The UN, in a rare unanimous vote, has called on world to unite against the Islamic State (IS) jihadist group, a media report said.
The 15-member council adopted a resolution on Friday that was drafted by France after a series of deadly attacks in Paris killed 130 people and were claimed by Isis.
“The ISIS in Iraq and the Levant constitutes a global and unprecedented threat to international peace and security,” said the resolution.
It called on member states to “redouble and coordinate their efforts” to prevent further terrorist horrors by the group and “eradicate” its safe havens straddling parts of Iraq and Syria.
The resolution’s text calls on nations “with the capacity to do so” to “take all necessary measures” to “redouble and coordinate their efforts to prevent and suppress terrorist acts” committed by IS, or ISIS. It also labels the IS jihadists a “global and unprecedented threat to international peace and security”.

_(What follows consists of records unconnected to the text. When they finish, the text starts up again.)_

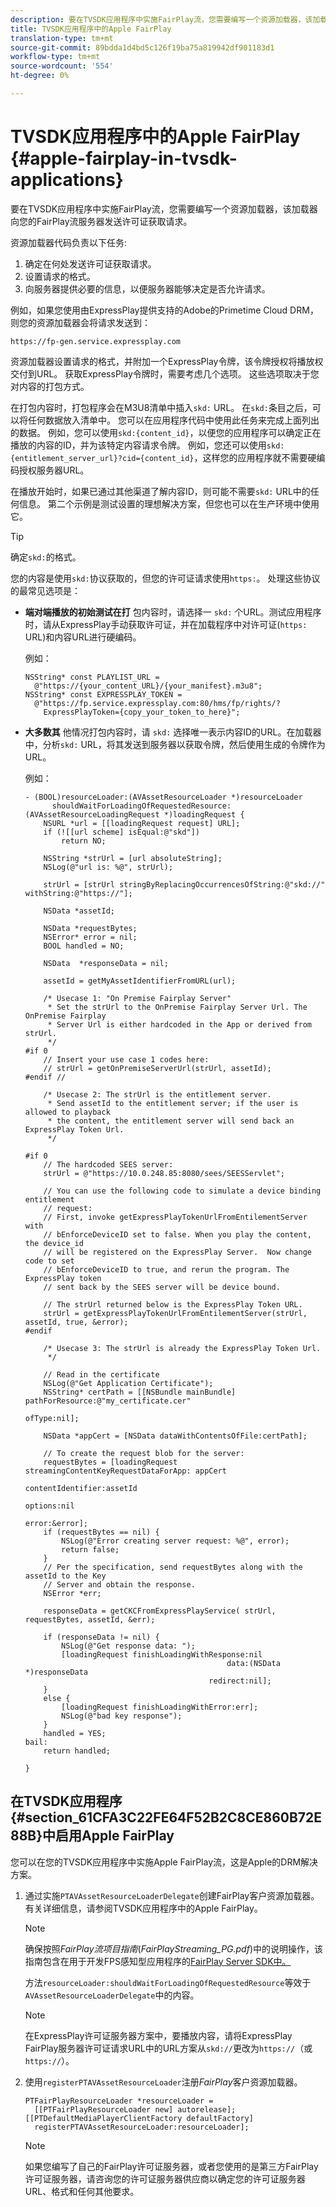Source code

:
 ```yaml
---
description: 要在TVSDK应用程序中实施FairPlay流，您需要编写一个资源加载器，该加载器向您的FairPlay流服务器发送许可证获取请求。
title: TVSDK应用程序中的Apple FairPlay
translation-type: tm+mt
source-git-commit: 89bdda1d4bd5c126f19ba75a819942df901183d1
workflow-type: tm+mt
source-wordcount: '554'
ht-degree: 0%

---
```



# TVSDK应用程序中的Apple FairPlay {#apple-fairplay-in-tvsdk-applications}

要在TVSDK应用程序中实施FairPlay流，您需要编写一个资源加载器，该加载器向您的FairPlay流服务器发送许可证获取请求。

资源加载器代码负责以下任务:

1. 确定在何处发送许可证获取请求。
1. 设置请求的格式。
1. 向服务器提供必要的信息，以便服务器能够决定是否允许请求。

例如，如果您使用由ExpressPlay提供支持的Adobe的Primetime Cloud DRM，则您的资源加载器会将请求发送到：

```
https://fp-gen.service.expressplay.com
```

资源加载器设置请求的格式，并附加一个ExpressPlay令牌，该令牌授权将播放权交付到URL。 获取ExpressPlay令牌时，需要考虑几个选项。 这些选项取决于您对内容的打包方式。

在打包内容时，打包程序会在M3U8清单中插入`skd:` URL。 在`skd:`条目之后，可以将任何数据放入清单中。 您可以在应用程序代码中使用此任务来完成上面列出的数据。 例如，您可以使用`skd:{content_id}`，以便您的应用程序可以确定正在播放的内容的ID，并为该特定内容请求令牌。 例如，您还可以使用`skd:{entitlement_server_url}?cid={content_id}`，这样您的应用程序就不需要硬编码授权服务器URL。

在播放开始时，如果已通过其他渠道了解内容ID，则可能不需要`skd:` URL中的任何信息。 第二个示例是测试设置的理想解决方案，但您也可以在生产环境中使用它。

>[!TIP]
>
>确定`skd:`的格式。

您的内容是使用`skd:`协议获取的，但您的许可证请求使用`https:`。 处理这些协议的最常见选项是：

* **端对端播放的初始测试在打** 包内容时，请选择一 `skd:` 个URL。测试应用程序时，请从ExpressPlay手动获取许可证，并在加载程序中对许可证(`https:` URL)和内容URL进行硬编码。

   例如：

   ```
   NSString* const PLAYLIST_URL =  
     @"https://{your_content_URL}/{your_manifest}.m3u8"; 
   NSString* const EXPRESSPLAY_TOKEN =  
     @"https://fp.service.expressplay.com:80/hms/fp/rights/? 
       ExpressPlayToken={copy_your_token_to_here}";
   ```

* **大多数其** 他情况打包内容时，请 `skd:` 选择唯一表示内容ID的URL。在加载器中，分析`skd:` URL，将其发送到服务器以获取令牌，然后使用生成的令牌作为URL。

   例如：

   ```
   - (BOOL)resourceLoader:(AVAssetResourceLoader *)resourceLoader  
         shouldWaitForLoadingOfRequestedResource:(AVAssetResourceLoadingRequest *)loadingRequest { 
       NSURL *url = [[loadingRequest request] URL]; 
       if (![[url scheme] isEqual:@"skd"]) 
           return NO; 
   
       NSString *strUrl = [url absoluteString]; 
       NSLog(@"url is: %@", strUrl); 
   
       strUrl = [strUrl stringByReplacingOccurrencesOfString:@"skd://" withString:@"https://"]; 
   
       NSData *assetId; 
   
       NSData *requestBytes; 
       NSError* error = nil; 
       BOOL handled = NO; 
   
       NSData  *responseData = nil; 
   
       assetId = getMyAssetIdentifierFromURL(url); 
   
       /* Usecase 1: "On Premise Fairplay Server" 
        * Set the strUrl to the OnPremise Fairplay Server Url. The OnPremise Fairplay  
        * Server Url is either hardcoded in the App or derived from strUrl. 
        */ 
   #if 0  
       // Insert your use case 1 codes here: 
       // strUrl = getOnPremiseServerUrl(strUrl, assetId); 
   #endif // 
   
       /* Usecase 2: The strUrl is the entitlement server. 
        * Send assetId to the entitlement server; if the user is allowed to playback  
        * the content, the entitlement server will send back an ExpressPlay Token Url. 
        */ 
   
   #if 0 
       // The hardcoded SEES server: 
       strUrl = @"https://10.0.248.85:8080/sees/SEESServlet"; 
   
       // You can use the following code to simulate a device binding entitlement  
       // request:  
       // First, invoke getExpressPlayTokenUrlFromEntilementServer with  
       // bEnforceDeviceID set to false. When you play the content, the device_id  
       // will be registered on the ExpressPlay Server.  Now change code to set  
       // bEnforceDeviceID to true, and rerun the program. The ExpressPlay token  
       // sent back by the SEES server will be device bound. 
   
       // The strUrl returned below is the ExpressPlay Token URL. 
       strUrl = getExpressPlayTokenUrlFromEntilementServer(strUrl, assetId, true, &error); 
   #endif 
   
       /* Usecase 3: The strUrl is already the ExpressPlay Token Url. 
        */ 
   
       // Read in the certificate 
       NSLog(@"Get Application Certificate"); 
       NSString* certPath = [[NSBundle mainBundle] pathForResource:@"my_certificate.cer"  
                                                            ofType:nil]; 
   
       NSData *appCert = [NSData dataWithContentsOfFile:certPath]; 
   
       // To create the request blob for the server: 
       requestBytes = [loadingRequest streamingContentKeyRequestDataForApp: appCert 
                                                         contentIdentifier:assetId  
                                                                   options:nil  
                                                                     error:&error]; 
       if (requestBytes == nil) { 
           NSLog(@"Error creating server request: %@", error); 
           return false; 
       } 
       // Per the specification, send requestBytes along with the assetId to the Key 
       // Server and obtain the response. 
       NSError *err; 
   
       responseData = getCKCFromExpressPlayService( strUrl, requestBytes, assetId, &err); 
   
       if (responseData != nil) { 
           NSLog(@"Get response data: "); 
           [loadingRequest finishLoadingWithResponse:nil  
                                                data:(NSData *)responseData 
                                            redirect:nil]; 
       } 
       else { 
           [loadingRequest finishLoadingWithError:err]; 
           NSLog(@"bad key response"); 
       } 
       handled = YES; 
   bail: 
       return handled; 
   
   }
   ```

## 在TVSDK应用程序{#section_61CFA3C22FE64F52B2C8CE860B72E88B}中启用Apple FairPlay

您可以在您的TVSDK应用程序中实施Apple FairPlay流，这是Apple的DRM解决方案。

1. 通过实施`PTAVAssetResourceLoaderDelegate`创建FairPlay客户资源加载器。 有关详细信息，请参阅TVSDK应用程序中的Apple FairPlay。

   >[!NOTE]
   >
   >确保按照&#x200B;*FairPlay流项目指南*(*FairPlayStreaming_PG.pdf*)中的说明操作，该指南包含在用于开发FPS感知型应用程序的[FairPlay Server SDK中。](https://developer.apple.com/services-account/download?path=/Developer_Tools/FairPlay_Streaming_SDK/FairPlay_Streaming_Server_SDK.zip)

   方法`resourceLoader:shouldWaitForLoadingOfRequestedResource`等效于`AVAssetResourceLoaderDelegate`中的内容。

   >[!NOTE]
   >
   >在ExpressPlay许可证服务器方案中，要播放内容，请将ExpressPlay FairPlay服务器许可证请求URL中的URL方案从`skd://`更改为`https://`（或`https://`）。

1. 使用`registerPTAVAssetResourceLoader`注册&#x200B;*FairPlay*&#x200B;客户资源加载器。

   ```
   PTFairPlayResourceLoader *resourceLoader =  
     [[PTFairPlayResourceLoader new] autorelease];  
   [[PTDefaultMediaPlayerClientFactory defaultFactory]  
     registerPTAVAssetResourceLoader:resourceLoader];
   ```

   >[!NOTE]
   >
   >如果您编写了自己的FairPlay许可证服务器，或者您使用的是第三方FairPlay许可证服务器，请咨询您的许可证服务器供应商以确定您的许可证服务器URL、格式和任何其他要求。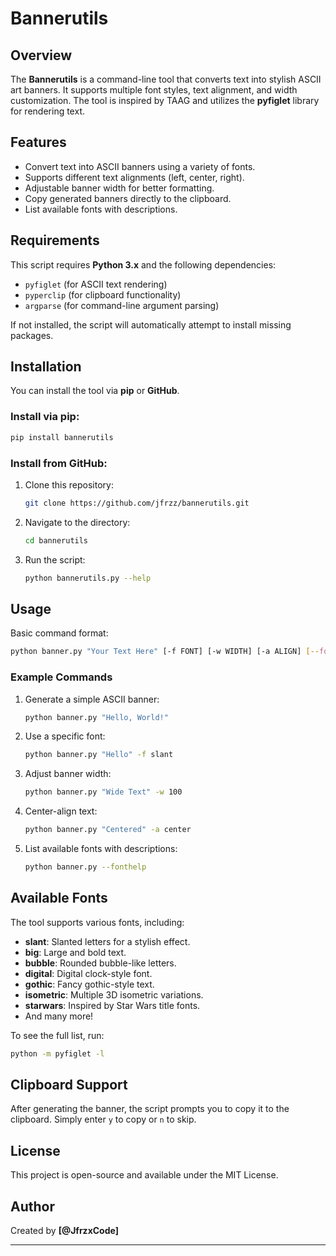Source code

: # Bannerutils

## Overview
The **Bannerutils** is a command-line tool that converts text into stylish ASCII art banners. It supports multiple font styles, text alignment, and width customization. The tool is inspired by TAAG and utilizes the **pyfiglet** library for rendering text.

## Features
- Convert text into ASCII banners using a variety of fonts.
- Supports different text alignments (left, center, right).
- Adjustable banner width for better formatting.
- Copy generated banners directly to the clipboard.
- List available fonts with descriptions.

## Requirements
This script requires **Python 3.x** and the following dependencies:
- `pyfiglet` (for ASCII text rendering)
- `pyperclip` (for clipboard functionality)
- `argparse` (for command-line argument parsing)

If not installed, the script will automatically attempt to install missing packages.

## Installation
You can install the tool via **pip** or **GitHub**.

### Install via pip:
```sh
pip install bannerutils
```

### Install from GitHub:
1. Clone this repository:
   ```sh
   git clone https://github.com/jfrzz/bannerutils.git
   ```
2. Navigate to the directory:
   ```sh
   cd bannerutils
   ```
3. Run the script:
   ```sh
   python bannerutils.py --help
   ```

## Usage
Basic command format:
```sh
python banner.py "Your Text Here" [-f FONT] [-w WIDTH] [-a ALIGN] [--fonthelp]
```

### Example Commands
1. Generate a simple ASCII banner:
   ```sh
   python banner.py "Hello, World!"
   ```
2. Use a specific font:
   ```sh
   python banner.py "Hello" -f slant
   ```
3. Adjust banner width:
   ```sh
   python banner.py "Wide Text" -w 100
   ```
4. Center-align text:
   ```sh
   python banner.py "Centered" -a center
   ```
5. List available fonts with descriptions:
   ```sh
   python banner.py --fonthelp
   ```

## Available Fonts
The tool supports various fonts, including:
- **slant**: Slanted letters for a stylish effect.
- **big**: Large and bold text.
- **bubble**: Rounded bubble-like letters.
- **digital**: Digital clock-style font.
- **gothic**: Fancy gothic-style text.
- **isometric**: Multiple 3D isometric variations.
- **starwars**: Inspired by Star Wars title fonts.
- And many more!

To see the full list, run:
```sh
python -m pyfiglet -l
```

## Clipboard Support
After generating the banner, the script prompts you to copy it to the clipboard. Simply enter `y` to copy or `n` to skip.

## License
This project is open-source and available under the MIT License.

## Author
Created by **[@JfrzxCode]**

---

The vote in the Security Council barely 24 hours after the text was presented in New York by the French ambassador to the UN, François Delattre.
British Prime Minister David Cameron, who is seeking to extend Britain’s airstrikes against Isis into Syria, called the vote on the French-drafted text an “important moment”.
“The world has united against Isil [Islamic State]. The international community has come together and has resolved to defeat this evil, which threatens people of every country and every religion,” he said.
“The UN security council has unanimously backed action against this evil death cult in both Syria and Iraq … Today’s vote shows beyond doubt the breadth of international support for doing more in Syria and for decisive action to eradicate Isil.”
The resolution does not invoke Chapter VII of the UN charter specifically to authorize the use of outside military force within the borders of a sovereign state. It was nonetheless crafted in a way clearly meant to give countries additional diplomatic and political cover and impetus to target Isis and eliminate it.
The action in New York came as the world watched another terror crisis unfold in Mali where Islamic militants stormed a hotel in the capital, Bamako, briefly taking 170 people hostage, before the hotel was stormed by security forces. Among hostages were citizens of China, France and the US.